◆ AVAILABLE DATA ◆
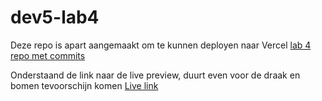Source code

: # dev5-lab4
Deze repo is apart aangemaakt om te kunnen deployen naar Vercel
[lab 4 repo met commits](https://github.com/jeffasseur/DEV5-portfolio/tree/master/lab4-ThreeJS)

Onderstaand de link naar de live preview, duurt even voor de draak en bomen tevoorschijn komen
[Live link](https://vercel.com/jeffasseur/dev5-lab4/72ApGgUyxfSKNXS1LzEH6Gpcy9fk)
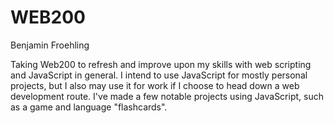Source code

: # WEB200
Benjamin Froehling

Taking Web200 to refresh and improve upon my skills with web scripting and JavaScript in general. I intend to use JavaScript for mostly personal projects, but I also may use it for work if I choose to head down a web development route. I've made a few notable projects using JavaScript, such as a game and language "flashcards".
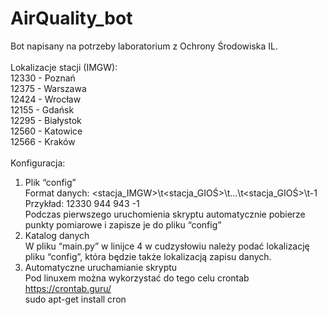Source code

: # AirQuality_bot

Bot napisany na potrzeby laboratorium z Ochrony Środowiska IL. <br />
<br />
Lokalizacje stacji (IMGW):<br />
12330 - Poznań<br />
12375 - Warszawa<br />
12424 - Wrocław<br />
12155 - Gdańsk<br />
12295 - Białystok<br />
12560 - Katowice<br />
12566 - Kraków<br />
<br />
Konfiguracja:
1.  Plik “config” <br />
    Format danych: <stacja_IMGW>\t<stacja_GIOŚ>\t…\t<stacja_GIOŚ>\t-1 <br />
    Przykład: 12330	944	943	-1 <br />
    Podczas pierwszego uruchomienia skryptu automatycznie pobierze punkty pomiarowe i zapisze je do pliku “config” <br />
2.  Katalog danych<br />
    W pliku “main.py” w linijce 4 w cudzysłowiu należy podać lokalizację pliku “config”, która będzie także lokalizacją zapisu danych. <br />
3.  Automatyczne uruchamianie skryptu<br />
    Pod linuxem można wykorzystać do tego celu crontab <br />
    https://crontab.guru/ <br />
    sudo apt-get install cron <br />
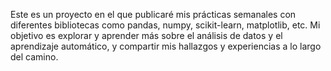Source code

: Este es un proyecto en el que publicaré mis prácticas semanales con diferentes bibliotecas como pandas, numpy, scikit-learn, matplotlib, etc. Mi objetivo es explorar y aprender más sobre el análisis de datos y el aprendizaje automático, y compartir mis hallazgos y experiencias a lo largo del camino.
...
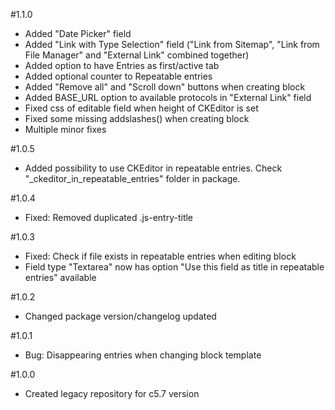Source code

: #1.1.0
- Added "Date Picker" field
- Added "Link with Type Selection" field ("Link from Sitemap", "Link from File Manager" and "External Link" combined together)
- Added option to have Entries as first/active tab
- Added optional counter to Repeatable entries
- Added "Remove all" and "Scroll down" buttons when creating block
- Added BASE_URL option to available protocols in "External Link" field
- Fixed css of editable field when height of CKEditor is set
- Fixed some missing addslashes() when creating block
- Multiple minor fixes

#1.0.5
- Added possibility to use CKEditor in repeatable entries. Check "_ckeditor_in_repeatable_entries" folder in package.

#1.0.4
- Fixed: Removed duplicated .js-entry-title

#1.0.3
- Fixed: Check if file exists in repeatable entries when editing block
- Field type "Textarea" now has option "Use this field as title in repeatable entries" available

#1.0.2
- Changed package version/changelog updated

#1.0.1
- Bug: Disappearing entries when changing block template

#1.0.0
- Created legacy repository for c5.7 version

◆ EXERCISE ◆
Copy each line holding the word "naar" from the listing above.

◆ WRITTEN RESPONSE ◆
Deze repo is apart aangemaakt om te kunnen deployen naar Vercel
Onderstaand de link naar de live preview, duurt even voor de draak en bomen tevoorschijn komen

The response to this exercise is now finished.